Populous was appointed in 2019 and did much of the design work for the scheme during the first covid lockdown. It was the first project that the practice carried out on a largely remote basis, Binder says. Bam’s contract was negotiated that summer, and the firm was officially appointed to the main contractor role in May 2021 on a £250m contract, its largest ever deal.
The site itself posed some major challenges, not least its tightly constrained plot, wedged in between the A6010 road, the Ashton Canal and a large bridge leading into the Etihad. It also sloped across multiple levels, leading to a dilemma over where exactly to place the building’s entrance. The first job, however, was to redirect a sewer that ran across the site. This required digging a 20m-deep hole in order to bore a tunnel beneath the canal and connect it with a chamber on the other side.
Once the walls of the building were in place, Bam was faced with the task of installing the main bowl’s huge, 10m-deep roof truss. This was split into two sections, each weighing around 200 tonnes. Two of the largest cranes in the UK were delivered to site, each split into four sections and assembled over a period of four weeks. The cranes then lifted the 50m-wide roof sections into place before they were joined in the middle, the whole process taking about eight days.
The fit-out was almost as complex, requiring assemblies of geometric shapes to act as sound dampeners in order to control echo from the live music. Although the building appears cube-shaped, it is actually more of a rhombus, with angled walls both on the outside and inside. This is to stop sound bouncing directly off one wall and then reflecting off the opposite wall, which would harm the sound quality.

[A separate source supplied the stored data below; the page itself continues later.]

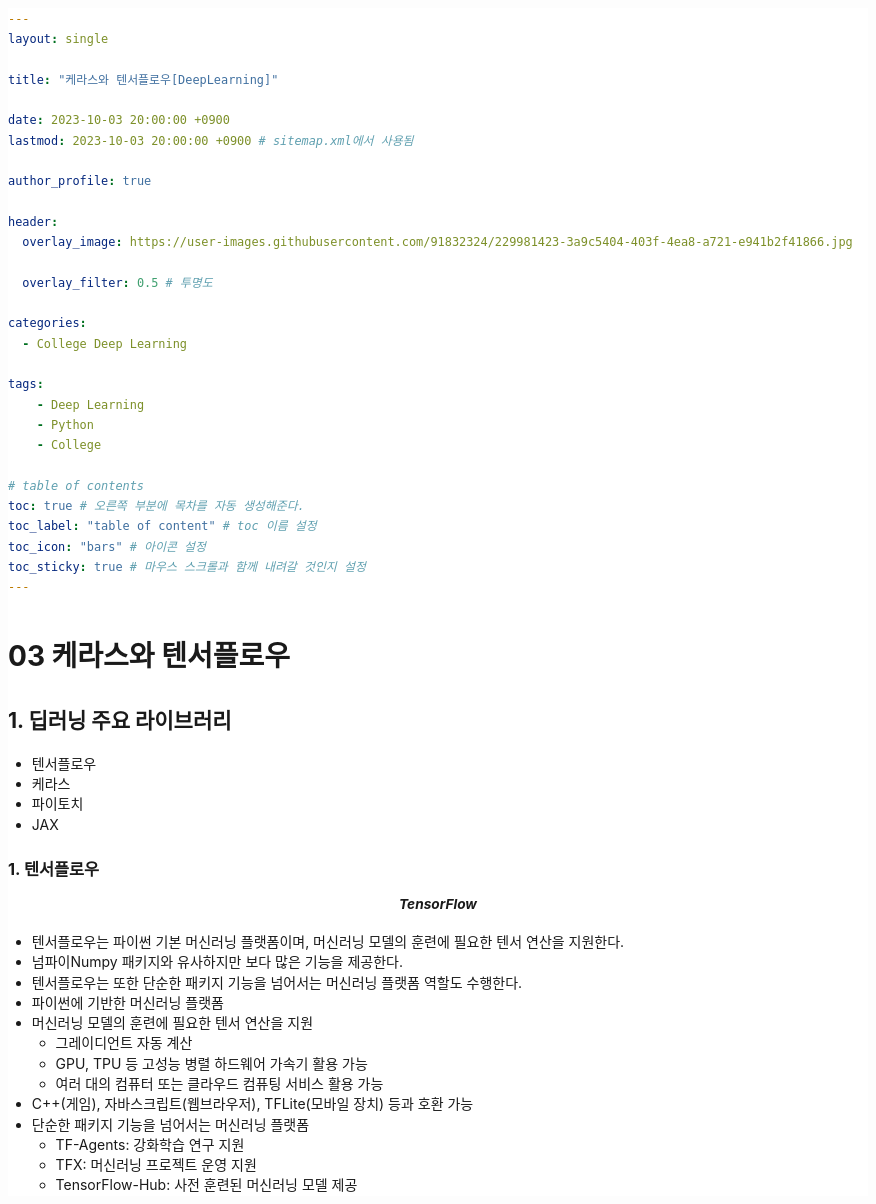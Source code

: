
 ```yaml
---
layout: single

title: "케라스와 텐서플로우[DeepLearning]"

date: 2023-10-03 20:00:00 +0900
lastmod: 2023-10-03 20:00:00 +0900 # sitemap.xml에서 사용됨

author_profile: true

header:
  overlay_image: https://user-images.githubusercontent.com/91832324/229981423-3a9c5404-403f-4ea8-a721-e941b2f41866.jpg

  overlay_filter: 0.5 # 투명도

categories: 
  - College Deep Learning

tags: 
    - Deep Learning
    - Python
    - College

# table of contents
toc: true # 오른쪽 부분에 목차를 자동 생성해준다.
toc_label: "table of content" # toc 이름 설정
toc_icon: "bars" # 아이콘 설정
toc_sticky: true # 마우스 스크롤과 함께 내려갈 것인지 설정
---
```

# 03 케라스와 텐서플로우

## 1. 딥러닝 주요 라이브러리

- 텐서플로우
- 케라스
- 파이토치
- JAX

### 1. 텐서플로우$$_{TensorFlow}$$

- 텐서플로우는 파이썬 기본 머신러닝 플랫폼이며, 머신러닝 모델의 훈련에 필요한 텐서 연산을 지원한다.
- 넘파이Numpy 패키지와 유사하지만 보다 많은 기능을 제공한다.
- 텐서플로우는 또한 단순한 패키지 기능을 넘어서는 머신러닝 플랫폼 역할도 수행한다.
- 파이썬에 기반한 머신러닝 플랫폼
- 머신러닝 모델의 훈련에 필요한 텐서 연산을 지원
    - 그레이디언트 자동 계산
    - GPU, TPU 등 고성능 병렬 하드웨어 가속기 활용 가능
    - 여러 대의 컴퓨터 또는 클라우드 컴퓨팅 서비스 활용 가능
- C++(게임), 자바스크립트(웹브라우저), TFLite(모바일 장치) 등과 호환 가능
- 단순한 패키지 기능을 넘어서는 머신러닝 플랫폼
    - TF-Agents: 강화학습 연구 지원
    - TFX: 머신러닝 프로젝트 운영 지원
    - TensorFlow-Hub: 사전 훈련된 머신러닝 모델 제공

Despite the years of high inflation since the scheme started, Turner & Townsend says it has been delivered under budget. This would be particularly impressive given the challenges of the site and the sheer size of the building. The wonder of it all has not yet worn off Turner & Townsend project director Daniel Howarth. “I still get blown away every time I come in here,” he says. Soon, the rest of the UK will know what he means.